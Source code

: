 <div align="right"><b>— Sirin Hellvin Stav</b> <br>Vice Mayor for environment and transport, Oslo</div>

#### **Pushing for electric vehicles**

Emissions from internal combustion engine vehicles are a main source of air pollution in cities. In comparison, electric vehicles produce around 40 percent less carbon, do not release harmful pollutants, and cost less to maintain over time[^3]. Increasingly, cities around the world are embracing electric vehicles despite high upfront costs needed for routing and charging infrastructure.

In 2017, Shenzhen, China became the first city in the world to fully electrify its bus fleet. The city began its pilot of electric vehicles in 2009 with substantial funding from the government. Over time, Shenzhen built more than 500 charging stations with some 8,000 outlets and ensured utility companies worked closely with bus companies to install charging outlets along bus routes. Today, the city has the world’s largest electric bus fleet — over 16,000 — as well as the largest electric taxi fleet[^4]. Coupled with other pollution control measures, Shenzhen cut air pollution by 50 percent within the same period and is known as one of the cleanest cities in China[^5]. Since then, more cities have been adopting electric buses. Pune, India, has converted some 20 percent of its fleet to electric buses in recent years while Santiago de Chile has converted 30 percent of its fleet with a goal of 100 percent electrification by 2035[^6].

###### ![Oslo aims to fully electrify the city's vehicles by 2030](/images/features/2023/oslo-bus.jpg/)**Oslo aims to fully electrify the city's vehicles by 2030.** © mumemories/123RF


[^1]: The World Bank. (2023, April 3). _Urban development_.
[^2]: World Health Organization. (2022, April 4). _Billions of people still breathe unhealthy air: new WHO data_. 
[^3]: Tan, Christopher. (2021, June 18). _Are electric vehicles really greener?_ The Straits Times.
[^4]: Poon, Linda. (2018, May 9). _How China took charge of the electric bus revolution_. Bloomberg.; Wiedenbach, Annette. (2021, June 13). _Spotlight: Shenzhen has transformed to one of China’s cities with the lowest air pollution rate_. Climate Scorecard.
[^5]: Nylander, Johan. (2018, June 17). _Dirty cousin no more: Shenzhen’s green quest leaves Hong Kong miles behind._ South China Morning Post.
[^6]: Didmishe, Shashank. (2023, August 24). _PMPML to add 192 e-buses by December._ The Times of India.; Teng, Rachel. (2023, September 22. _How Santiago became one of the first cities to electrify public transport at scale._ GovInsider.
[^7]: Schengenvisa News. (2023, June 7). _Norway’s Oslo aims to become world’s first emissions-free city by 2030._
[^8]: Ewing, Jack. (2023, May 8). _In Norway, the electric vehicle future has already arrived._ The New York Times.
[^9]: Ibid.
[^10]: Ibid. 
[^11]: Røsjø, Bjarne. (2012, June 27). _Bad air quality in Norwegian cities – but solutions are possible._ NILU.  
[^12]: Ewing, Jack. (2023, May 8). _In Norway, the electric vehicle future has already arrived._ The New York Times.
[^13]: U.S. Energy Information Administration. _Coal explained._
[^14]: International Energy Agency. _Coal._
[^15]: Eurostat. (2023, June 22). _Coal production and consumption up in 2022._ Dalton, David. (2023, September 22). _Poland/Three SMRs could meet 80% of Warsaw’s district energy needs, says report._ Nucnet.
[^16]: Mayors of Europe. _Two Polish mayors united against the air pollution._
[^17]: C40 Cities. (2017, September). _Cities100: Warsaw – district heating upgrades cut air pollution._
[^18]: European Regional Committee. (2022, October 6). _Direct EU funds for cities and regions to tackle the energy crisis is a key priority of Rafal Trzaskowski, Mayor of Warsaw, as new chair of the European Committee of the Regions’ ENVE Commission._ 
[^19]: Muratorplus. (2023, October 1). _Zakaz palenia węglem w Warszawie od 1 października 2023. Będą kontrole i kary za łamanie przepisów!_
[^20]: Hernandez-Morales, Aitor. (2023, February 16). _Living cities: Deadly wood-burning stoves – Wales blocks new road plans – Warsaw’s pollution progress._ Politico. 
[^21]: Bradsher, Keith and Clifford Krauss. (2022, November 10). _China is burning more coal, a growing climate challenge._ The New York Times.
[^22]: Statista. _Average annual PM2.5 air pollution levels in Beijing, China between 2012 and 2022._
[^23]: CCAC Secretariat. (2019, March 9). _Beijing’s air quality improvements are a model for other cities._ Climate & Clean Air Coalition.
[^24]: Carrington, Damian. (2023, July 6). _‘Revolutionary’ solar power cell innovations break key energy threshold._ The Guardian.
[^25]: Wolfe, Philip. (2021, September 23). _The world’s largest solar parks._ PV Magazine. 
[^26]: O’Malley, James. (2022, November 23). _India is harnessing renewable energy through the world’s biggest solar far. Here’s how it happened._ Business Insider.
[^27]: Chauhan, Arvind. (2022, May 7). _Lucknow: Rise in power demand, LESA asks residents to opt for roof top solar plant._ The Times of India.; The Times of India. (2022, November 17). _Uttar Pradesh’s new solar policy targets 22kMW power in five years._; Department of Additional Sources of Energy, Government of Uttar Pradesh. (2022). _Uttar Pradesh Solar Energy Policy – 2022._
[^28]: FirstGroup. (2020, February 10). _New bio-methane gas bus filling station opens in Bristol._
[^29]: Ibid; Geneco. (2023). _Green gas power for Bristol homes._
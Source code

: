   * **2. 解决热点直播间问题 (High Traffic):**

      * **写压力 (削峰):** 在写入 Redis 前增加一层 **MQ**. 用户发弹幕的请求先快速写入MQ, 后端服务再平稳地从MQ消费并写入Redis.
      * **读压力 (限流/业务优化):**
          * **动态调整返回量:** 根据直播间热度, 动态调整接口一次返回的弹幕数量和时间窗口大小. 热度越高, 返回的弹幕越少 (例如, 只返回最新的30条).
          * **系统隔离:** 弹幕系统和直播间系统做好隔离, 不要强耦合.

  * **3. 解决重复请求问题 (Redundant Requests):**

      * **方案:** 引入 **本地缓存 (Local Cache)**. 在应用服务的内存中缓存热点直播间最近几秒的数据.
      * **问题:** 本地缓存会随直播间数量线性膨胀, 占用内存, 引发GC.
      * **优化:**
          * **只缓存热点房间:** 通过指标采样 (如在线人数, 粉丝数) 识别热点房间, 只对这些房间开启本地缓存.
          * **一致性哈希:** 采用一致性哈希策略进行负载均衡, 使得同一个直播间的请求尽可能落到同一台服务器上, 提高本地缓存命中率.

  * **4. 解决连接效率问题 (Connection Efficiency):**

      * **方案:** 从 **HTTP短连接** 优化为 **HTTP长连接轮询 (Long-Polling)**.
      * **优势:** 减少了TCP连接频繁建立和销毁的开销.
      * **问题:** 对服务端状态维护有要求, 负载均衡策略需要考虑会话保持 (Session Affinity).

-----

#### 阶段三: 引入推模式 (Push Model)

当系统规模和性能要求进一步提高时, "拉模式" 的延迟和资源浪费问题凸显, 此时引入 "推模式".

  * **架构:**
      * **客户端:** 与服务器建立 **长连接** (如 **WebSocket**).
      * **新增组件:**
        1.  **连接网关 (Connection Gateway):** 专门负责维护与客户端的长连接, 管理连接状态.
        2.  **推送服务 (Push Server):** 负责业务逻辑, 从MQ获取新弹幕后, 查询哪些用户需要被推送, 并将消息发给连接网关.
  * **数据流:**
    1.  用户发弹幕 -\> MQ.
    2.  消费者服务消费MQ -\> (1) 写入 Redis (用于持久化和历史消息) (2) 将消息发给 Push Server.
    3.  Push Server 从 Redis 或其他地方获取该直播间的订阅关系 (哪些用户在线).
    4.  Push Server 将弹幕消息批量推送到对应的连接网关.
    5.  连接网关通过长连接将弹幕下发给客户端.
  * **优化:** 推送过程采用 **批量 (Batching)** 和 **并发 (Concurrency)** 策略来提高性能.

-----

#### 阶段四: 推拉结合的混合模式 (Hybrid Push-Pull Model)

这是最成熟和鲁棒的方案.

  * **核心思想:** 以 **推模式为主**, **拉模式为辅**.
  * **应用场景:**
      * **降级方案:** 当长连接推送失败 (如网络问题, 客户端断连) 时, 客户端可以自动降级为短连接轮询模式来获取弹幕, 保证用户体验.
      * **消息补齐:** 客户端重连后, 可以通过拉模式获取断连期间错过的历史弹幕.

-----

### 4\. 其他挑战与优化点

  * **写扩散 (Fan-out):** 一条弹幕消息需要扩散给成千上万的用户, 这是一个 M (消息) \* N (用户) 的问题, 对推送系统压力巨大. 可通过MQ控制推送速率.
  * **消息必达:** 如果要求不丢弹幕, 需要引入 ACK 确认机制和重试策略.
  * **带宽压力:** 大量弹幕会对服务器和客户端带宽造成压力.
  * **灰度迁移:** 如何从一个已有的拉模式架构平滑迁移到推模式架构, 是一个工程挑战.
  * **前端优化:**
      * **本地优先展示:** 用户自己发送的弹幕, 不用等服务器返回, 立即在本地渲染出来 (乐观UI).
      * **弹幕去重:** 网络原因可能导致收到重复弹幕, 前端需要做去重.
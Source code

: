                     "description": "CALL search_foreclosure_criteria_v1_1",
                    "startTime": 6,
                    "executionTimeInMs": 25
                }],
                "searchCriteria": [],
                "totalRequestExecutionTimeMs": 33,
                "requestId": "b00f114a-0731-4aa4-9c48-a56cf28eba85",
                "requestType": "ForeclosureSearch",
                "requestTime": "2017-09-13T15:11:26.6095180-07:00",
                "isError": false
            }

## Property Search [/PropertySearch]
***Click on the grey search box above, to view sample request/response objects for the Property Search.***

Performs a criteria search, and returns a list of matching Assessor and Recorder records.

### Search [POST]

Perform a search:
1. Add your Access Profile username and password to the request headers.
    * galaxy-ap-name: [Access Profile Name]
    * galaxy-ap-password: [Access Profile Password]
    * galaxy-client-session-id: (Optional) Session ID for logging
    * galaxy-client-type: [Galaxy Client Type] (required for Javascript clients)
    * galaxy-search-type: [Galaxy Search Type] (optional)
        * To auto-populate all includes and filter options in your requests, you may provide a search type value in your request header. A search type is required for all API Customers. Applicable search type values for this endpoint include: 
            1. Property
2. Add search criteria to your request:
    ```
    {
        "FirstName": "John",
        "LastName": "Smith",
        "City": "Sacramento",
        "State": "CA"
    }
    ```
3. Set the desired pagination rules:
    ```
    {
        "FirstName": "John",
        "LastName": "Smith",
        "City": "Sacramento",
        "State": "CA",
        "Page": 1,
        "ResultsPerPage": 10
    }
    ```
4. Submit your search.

## WHAT TO PRODUCE
Count the lines above in which the string "October" occurs, and write the number with no other text.

## ANSWER FOR THE TASK
2